Another concern examined as part of the merger review was the concern that Shufersal, following the merger with New-Pharm, would have unilateral market power towards suppliers that currently supply products both to Shufersal and to New-Pharm. This concern was dismissed after an in-depth examination, which included conversations with many suppliers as well as gathering data relating to this issue. Shufersal and New-Pharm's suppliers did not express concerns about doing business with the merged body; on the contrary, several suppliers expressed support for the merger.
As mentioned, the merger approval was made subject to conditions requiring the sale of ten stores to another party, who would operate them as stores that will compete with the parties in those geographic regions found to raise competitive concerns. In a ground-breaking move, the conditions require that the sale of the stores be completed before the New-Pharm stores are transferred to Shufersal ("fix it first").

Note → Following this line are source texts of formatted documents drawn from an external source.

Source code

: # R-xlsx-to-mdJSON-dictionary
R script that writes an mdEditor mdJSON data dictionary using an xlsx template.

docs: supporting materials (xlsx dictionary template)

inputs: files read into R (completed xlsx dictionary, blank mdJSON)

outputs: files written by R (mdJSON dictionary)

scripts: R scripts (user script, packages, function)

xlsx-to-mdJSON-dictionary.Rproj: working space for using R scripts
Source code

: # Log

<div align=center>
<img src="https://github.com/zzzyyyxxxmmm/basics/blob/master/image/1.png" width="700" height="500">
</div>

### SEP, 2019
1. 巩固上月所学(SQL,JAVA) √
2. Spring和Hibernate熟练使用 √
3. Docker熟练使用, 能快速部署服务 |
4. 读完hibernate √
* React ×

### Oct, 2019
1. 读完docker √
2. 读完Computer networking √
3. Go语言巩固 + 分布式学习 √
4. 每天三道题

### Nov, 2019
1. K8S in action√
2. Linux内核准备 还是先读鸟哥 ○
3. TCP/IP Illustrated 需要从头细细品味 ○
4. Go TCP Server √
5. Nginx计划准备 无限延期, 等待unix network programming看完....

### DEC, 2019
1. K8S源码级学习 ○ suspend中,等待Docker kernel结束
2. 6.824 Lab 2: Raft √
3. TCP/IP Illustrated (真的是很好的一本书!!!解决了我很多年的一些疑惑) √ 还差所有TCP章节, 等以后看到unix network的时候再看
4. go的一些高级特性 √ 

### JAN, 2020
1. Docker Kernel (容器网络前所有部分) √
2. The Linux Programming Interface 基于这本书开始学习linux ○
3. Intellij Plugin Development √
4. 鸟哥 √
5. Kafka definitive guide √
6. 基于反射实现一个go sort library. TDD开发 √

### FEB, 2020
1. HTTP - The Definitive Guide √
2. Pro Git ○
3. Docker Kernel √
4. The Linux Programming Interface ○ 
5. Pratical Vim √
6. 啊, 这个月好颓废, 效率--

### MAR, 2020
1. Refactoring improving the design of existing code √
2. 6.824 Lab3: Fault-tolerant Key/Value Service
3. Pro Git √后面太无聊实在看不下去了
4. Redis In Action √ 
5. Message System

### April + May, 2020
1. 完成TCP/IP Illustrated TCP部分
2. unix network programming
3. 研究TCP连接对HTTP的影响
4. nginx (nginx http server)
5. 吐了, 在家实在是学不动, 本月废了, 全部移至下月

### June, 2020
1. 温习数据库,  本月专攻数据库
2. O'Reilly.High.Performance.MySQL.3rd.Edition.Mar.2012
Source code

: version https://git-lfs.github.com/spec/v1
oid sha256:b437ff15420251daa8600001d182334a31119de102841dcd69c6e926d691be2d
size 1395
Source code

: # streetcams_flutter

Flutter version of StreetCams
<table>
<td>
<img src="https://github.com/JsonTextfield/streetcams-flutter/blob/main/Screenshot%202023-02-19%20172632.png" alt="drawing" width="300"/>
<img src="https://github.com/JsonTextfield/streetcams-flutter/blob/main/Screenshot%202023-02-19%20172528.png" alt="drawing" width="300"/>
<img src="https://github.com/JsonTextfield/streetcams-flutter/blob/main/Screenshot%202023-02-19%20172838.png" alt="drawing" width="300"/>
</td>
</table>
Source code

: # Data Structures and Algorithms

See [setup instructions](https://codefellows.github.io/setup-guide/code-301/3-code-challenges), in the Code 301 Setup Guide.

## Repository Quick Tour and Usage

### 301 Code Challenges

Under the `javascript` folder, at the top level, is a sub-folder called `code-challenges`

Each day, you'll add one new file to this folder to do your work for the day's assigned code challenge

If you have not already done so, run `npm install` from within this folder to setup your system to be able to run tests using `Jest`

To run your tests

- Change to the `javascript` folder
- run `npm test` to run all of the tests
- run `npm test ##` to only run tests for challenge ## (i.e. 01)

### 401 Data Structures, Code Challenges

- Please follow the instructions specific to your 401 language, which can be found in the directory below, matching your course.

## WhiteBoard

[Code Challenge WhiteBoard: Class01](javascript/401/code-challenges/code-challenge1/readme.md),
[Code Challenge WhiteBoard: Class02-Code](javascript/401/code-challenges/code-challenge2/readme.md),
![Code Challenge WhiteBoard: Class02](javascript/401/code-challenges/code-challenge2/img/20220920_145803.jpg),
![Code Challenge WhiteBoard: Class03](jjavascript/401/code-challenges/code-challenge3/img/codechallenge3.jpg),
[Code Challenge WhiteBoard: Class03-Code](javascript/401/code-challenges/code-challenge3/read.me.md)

Nine New-Pharm stores (the store in the Shaul HaMelech Mall in Be'er Sheva; the store in the Orot Mall; the store in the Azrieli Mall in Or Yehuda; the store in Yizraelia, Haifa; the store in Modi'in Center; the store in Kiryat Motzkin; the store in the Central Bus Station in Rishon L'Tziyon; the store in Sha'ar HaIr in Rishon L'Tziyon; and the store in the Azrieli Mall in Ramla) will all be sold to a single buyer, who will operate them as drugstores. The Shufersal Deal store in the Haifa Mall will also be sold to a buyer who will commit to operating it as a competing business.
The Director General believes that subject to these conditions, the merger will not harm competition; on the contrary, the merger is anticipated to greatly contribute to competition in the drugstore sector.
Currently, there is one dominant player operating in this sector – the Super-Pharm chain – and the other market players' are limited in their ability to compete against it. Shufersal's entry into this sector should allow it to utilize its capabilities and systems to improve New-Pharm's ability to compete against Super-Pharm efficiently and effectively. Moreover, the merger condition requiring the sale of nine stores to a single purchaser to be operated as drugstores, in effect, means creating a base for setting up a third national drugstore chain, which will be able to compete both with the parties and with Super-Pharm.
The IAA's examination took around four months and included collecting data from and hearing the positions of around 40 different parties, including suppliers, competitors, lessors and the parties themselves.